Older siblings from his parents' previous marriages living in the NYC area exposed the young Gano to such influences as The Velvet Underground, Lou Reed, Brian Eno, Patti Smith, Jonathan Richman, and The B-52's. Gordon's garage band days began with covers of Bob Dylan, The Beatles and moved through Grateful Dead (Hunter/Garcia) songs to Lou Reed and Velvet Underground songs by 1979. Gordon began writing his own songs in the mid '70s, influenced by the vocal stylings of Lou Reed, the story-telling of Hank Williams, Sr. and the poetics of Patti Smith's "Babelogue". Given his acting background, Gordon wrote many of his songs for characters, whom he would portray while performing the associated song.

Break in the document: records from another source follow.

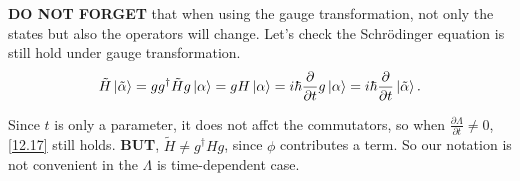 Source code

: \documentclass{article}
\theoremstyle{1}
\newcommand{\pa}{\partial}
\begin{document}
\textbf{DO NOT FORGET} that when using the gauge transformation, not only the states but also the operators will change. Let's check the Schrödinger equation is still hold under gauge transformation.
\begin{equation}
 \tilde{H} \ket{\tilde{\alpha}}=g g^\dagger \tilde{H}g\ket{\alpha}=g H\ket{\alpha}=i\hbar  \frac{\pa}{\pa t}g \ket{\alpha}=i\hbar \frac{\pa }{\pa t}\ket{\tilde{\alpha}}.
\end{equation}

Since $t$ is only a parameter, it does not affct the commutators, so when $\frac{\pa\Lambda}{\pa t}\not=0$, \eqref{12.17} still holds. \textbf{BUT}, $\tilde{H}\not=g^\dagger Hg$, since  $\phi$ contributes a term. So our notation is not convenient in the $\Lambda$ is time-dependent case.
\end{document}

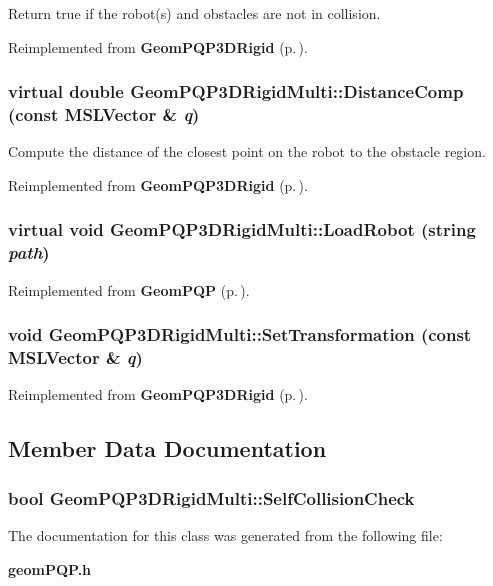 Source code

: Return true if the robot(s) and obstacles are not in collision.



Reimplemented from {\bf Geom\-PQP3DRigid} {\rm (p.\,\pageref{class_GeomPQP3DRigid_a2})}.
\subsubsection{\setlength{\rightskip}{0pt plus 5cm}virtual double Geom\-PQP3DRigid\-Multi::Distance\-Comp (const {\bf MSLVector} \& {\em q})\hspace{0.3cm}{\tt  [virtual]}}\label{class_GeomPQP3DRigidMulti_a3}


Compute the distance of the closest point on the robot to the obstacle region.



Reimplemented from {\bf Geom\-PQP3DRigid} {\rm (p.\,\pageref{class_GeomPQP3DRigid_a3})}.
\subsubsection{\setlength{\rightskip}{0pt plus 5cm}virtual void Geom\-PQP3DRigid\-Multi::Load\-Robot (string {\em path})\hspace{0.3cm}{\tt  [virtual]}}\label{class_GeomPQP3DRigidMulti_a4}




Reimplemented from {\bf Geom\-PQP} {\rm (p.\,\pageref{class_GeomPQP_a3})}.
\subsubsection{\setlength{\rightskip}{0pt plus 5cm}void Geom\-PQP3DRigid\-Multi::Set\-Transformation (const {\bf MSLVector} \& {\em q})}\label{class_GeomPQP3DRigidMulti_a5}




Reimplemented from {\bf Geom\-PQP3DRigid} {\rm (p.\,\pageref{class_GeomPQP3DRigid_a5})}.

\subsection{Member Data Documentation}
\subsubsection{\setlength{\rightskip}{0pt plus 5cm}bool Geom\-PQP3DRigid\-Multi::Self\-Collision\-Check}\label{class_GeomPQP3DRigidMulti_m0}




The documentation for this class was generated from the following file:\begin{CompactItemize}
\item 
{\bf geom\-PQP.h}\end{CompactItemize}
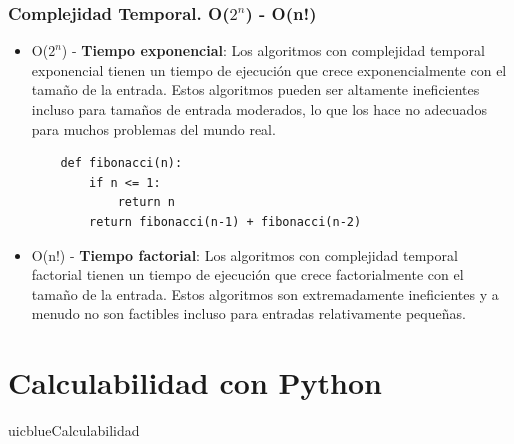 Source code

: \documentclass[xcolor=table]{beamer}
\begin{document}
\begin{frame} [fragile] \frametitle{Complejidad Temporal. O($2^n$) - O(n!) } \footnotesize

\begin{itemize}


    \item O($2^n$) - \textbf{Tiempo exponencial}: Los algoritmos con complejidad temporal exponencial tienen un tiempo de ejecución que crece exponencialmente con el tamaño de la entrada. Estos algoritmos pueden ser altamente ineficientes incluso para tamaños de entrada moderados, lo que los hace no adecuados para muchos problemas del mundo real.

    \begin{verbatim}
    def fibonacci(n):
        if n <= 1:
            return n
        return fibonacci(n-1) + fibonacci(n-2)
    \end{verbatim}


    \item O(n!) - \textbf{Tiempo factorial}: Los algoritmos con complejidad temporal factorial tienen un tiempo de ejecución que crece factorialmente con el tamaño de la entrada. Estos algoritmos son extremadamente ineficientes y a menudo no son factibles incluso para entradas relativamente pequeñas.  
\end{itemize}
\end{frame} 
    
\section{Calculabilidad con Python}
\begin{chapter}{uicblue}{Calculabilidad}
\end{chapter}
\end{document}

In 1979 the Gano family moved to Hales Corners, where his father took over an existing American Baptist congregation. At this time Gordon began attending Milwaukee public school—Rufus King High School, from which he graduated in 1981. After graduating from high school, he worked briefly as an encyclopedia salesman.
Gano formed Violent Femmes in Milwaukee in 1980 with bassist Brian Ritchie and drummer Victor DeLorenzo, in which he was a guitarist, lead singer, and songwriter. They soon developed an enthusiastic following thanks to songs such as "Blister in the Sun", "Kiss Off" and "Add It Up" (all from their self-titled debut album). The band experimented with a variety of sounds over the course of their career, such as country and western (Hallowed Ground) and pop-rock (The Blind Leading the Naked).
During a Violent Femmes hiatus in the late 1980s, Gano formed a gospel-punk group called The Mercy Seat with vocalist Zena Von Heppinstall, bassist Patrice Moran, and drummer Fernando Menendez. They toured internationally for two years and released one album in 1987 on Warner Music Group's Slash Records. The album was re-released digitally in 2009 on Wounded Bird Records.
He released his first solo album in 2002, titled Hitting the Ground. He shared vocal duties (singing in Portuguese) with Manuel Cruz, the lead singer of the Portuguese rock band Ornatos Violeta in the song "Capitão Romance" for the last album released before their break-up, O Monstro Precisa de Amigos in 1999. Gano also played violin on Ben Vaughn's 1990 album Dressed in Black.
Gano contributed to the 2004 multi-artist collaboration The Late Great Daniel Johnston: Discovered Covered, alongside artists including Beck, The Eels, TV on the Radio, and Death Cab for Cutie, on which he provides a rendition of Johnston's "Impossible Love".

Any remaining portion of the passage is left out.